Orang itu juga berpakaian serba hitam. Tapi dia tahu pasti dia memakainya sebagai identitas keluarga, bukan karena sedang berkabung.

"Tidak ada," jawabnya bergumam kemudian.

"Hah?"

"Sudah tidak ada." Anak lelaki itu meremas-remas ujung bajunya. "Sudah meninggal."

Di luar dugaan, orang itu sama sekali tidak menunjukkan kepedulian atau setitik rasa kasihan padanya. Sesuatu yang mengejutkan anak lelaki itu karena hampir semua orang justru merasa kasihan padanya.

"Lalu kau ke sini dengan siapa? Walimu?"

"Dengan pamanku."

"Siapa?" tanyanya lagi. "Kau tersesat, kan? Ayo kuantar ke rumahmu," ajaknya, seolah mengantar pulang orang-orang yang tersesat adalah pekerjaannya.

"Aku tidak tersesat," kata anak lelaki itu.

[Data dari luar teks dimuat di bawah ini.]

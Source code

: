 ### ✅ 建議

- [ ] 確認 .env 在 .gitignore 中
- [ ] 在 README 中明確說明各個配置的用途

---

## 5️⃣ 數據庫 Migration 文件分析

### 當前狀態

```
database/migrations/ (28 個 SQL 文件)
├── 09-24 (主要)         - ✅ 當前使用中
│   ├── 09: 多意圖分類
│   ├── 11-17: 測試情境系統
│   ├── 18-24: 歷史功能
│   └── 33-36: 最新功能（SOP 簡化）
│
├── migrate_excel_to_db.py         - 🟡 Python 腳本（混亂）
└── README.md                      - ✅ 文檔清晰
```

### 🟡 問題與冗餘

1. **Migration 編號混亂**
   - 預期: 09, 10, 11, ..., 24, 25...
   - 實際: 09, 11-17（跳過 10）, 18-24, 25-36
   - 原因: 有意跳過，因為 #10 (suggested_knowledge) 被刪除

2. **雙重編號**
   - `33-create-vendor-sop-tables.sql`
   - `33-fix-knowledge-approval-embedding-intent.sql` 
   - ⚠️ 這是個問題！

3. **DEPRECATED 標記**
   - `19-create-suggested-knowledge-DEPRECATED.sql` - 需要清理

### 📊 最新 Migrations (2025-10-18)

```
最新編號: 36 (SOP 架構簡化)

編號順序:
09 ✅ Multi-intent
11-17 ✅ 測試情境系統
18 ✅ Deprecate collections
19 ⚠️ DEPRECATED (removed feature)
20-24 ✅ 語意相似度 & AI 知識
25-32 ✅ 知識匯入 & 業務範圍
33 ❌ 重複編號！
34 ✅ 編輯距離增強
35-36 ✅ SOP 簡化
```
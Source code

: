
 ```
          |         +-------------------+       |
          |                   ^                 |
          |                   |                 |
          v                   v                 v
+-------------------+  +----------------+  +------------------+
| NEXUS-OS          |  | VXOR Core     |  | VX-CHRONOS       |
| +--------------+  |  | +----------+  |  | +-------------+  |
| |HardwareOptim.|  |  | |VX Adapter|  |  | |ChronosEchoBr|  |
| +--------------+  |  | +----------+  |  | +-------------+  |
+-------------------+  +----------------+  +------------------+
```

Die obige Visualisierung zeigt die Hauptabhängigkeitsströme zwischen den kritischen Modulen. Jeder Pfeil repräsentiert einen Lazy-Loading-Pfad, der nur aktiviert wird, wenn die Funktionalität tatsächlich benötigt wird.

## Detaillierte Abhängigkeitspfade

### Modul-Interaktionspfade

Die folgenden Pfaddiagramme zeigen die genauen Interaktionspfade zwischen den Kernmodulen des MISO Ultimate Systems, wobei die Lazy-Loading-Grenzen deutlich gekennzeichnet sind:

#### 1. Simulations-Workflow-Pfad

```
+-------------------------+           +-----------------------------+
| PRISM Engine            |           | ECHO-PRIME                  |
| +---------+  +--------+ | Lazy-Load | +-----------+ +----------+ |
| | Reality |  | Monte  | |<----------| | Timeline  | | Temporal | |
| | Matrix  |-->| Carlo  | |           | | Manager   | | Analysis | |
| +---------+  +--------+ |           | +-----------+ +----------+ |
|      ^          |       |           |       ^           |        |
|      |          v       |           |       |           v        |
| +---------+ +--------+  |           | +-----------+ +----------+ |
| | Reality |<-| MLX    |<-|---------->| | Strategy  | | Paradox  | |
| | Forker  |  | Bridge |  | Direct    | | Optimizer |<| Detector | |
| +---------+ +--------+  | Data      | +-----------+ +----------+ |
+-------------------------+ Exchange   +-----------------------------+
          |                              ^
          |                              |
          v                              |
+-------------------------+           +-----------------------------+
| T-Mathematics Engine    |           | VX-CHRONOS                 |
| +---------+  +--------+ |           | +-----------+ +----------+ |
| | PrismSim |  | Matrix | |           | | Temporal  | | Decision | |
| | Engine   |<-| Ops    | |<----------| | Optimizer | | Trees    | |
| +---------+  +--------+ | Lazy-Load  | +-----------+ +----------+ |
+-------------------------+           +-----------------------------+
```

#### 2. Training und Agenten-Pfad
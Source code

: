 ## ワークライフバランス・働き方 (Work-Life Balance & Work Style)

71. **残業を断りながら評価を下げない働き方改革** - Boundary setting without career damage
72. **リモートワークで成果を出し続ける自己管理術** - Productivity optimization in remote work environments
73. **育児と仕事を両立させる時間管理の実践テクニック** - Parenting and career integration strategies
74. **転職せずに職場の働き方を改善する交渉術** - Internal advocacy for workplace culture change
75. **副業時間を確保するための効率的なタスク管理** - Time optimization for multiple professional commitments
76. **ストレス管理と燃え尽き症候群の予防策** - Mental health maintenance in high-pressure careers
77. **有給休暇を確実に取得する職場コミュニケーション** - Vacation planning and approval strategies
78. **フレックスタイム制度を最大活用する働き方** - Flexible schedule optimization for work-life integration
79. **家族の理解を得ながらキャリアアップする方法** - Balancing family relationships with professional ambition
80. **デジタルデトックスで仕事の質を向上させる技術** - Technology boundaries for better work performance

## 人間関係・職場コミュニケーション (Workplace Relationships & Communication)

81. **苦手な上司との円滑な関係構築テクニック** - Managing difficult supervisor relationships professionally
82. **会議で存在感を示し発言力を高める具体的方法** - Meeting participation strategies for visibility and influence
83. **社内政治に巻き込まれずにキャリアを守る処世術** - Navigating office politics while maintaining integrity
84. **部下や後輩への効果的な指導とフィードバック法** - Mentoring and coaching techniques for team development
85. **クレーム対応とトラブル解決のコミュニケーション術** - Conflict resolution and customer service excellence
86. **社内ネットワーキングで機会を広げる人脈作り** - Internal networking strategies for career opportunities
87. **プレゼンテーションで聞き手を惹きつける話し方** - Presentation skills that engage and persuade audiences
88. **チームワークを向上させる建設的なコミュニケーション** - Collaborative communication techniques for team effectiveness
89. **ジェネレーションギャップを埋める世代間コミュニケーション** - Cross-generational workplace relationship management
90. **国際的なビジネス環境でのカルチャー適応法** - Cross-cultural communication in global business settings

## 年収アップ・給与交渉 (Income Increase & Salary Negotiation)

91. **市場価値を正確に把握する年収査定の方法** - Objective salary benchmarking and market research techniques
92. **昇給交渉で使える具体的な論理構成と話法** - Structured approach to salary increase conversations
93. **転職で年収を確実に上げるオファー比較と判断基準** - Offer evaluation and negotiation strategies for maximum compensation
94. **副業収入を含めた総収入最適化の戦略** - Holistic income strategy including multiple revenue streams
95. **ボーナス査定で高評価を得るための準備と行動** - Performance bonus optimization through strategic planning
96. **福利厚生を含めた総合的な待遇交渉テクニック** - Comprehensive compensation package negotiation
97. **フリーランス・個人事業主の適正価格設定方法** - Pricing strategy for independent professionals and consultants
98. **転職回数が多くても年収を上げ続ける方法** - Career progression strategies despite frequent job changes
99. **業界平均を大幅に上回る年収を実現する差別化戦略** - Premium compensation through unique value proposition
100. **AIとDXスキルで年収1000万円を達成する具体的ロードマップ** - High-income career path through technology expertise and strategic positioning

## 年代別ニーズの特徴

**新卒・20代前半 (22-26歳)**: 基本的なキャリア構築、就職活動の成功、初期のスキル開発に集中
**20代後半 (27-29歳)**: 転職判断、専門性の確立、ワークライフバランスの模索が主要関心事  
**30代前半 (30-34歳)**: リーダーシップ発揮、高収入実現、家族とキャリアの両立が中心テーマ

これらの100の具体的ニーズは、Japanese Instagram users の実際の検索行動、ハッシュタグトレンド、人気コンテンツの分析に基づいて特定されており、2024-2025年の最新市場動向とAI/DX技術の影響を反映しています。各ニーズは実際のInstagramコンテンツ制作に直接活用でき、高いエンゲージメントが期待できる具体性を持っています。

Orang berpakaian serba hitam itu menaikkan sebelah alisnya. "Kau kabur?" tebaknya. Dia berdecak kemudian. "Nak, hidup di luar itu lebih kejam daripada apa pun yang sedang menimpamu saat ini. Jangan merajuk." Dia meraih tangan anak lelaki itu dan setengah menyeretnya agar berjalan. "Kalau tidak mau kuantar pulang, aku akan membawamu ke pos keamanan."

Mereka baru saja berjalan sebentar sampai seseorang berseru ke arah mereka.

"Desmond!"

Anak lelaki itu otomatis mengerut. Dia buru-buru bersembunyi di belakang orang serba hitam itu.

"Hah? Apa-apaan?" Lagi-lagi orang itu berdecak. "Jadi paman yang kau maksud itu Marquis Hadrian?" Desmond mengangguk membenarkan. "Hei, Pak. Kalau mengajak pergi anak kecil tolong lebih berhati-hati," ucapnya kemudian pada Hadrian.

"Tuan Chas Colton, terima kasih," balas Hadrian sungguh-sungguh. Dia beralih pada Desmond. "Desmond, kemarilah. Saya tidak akan marah."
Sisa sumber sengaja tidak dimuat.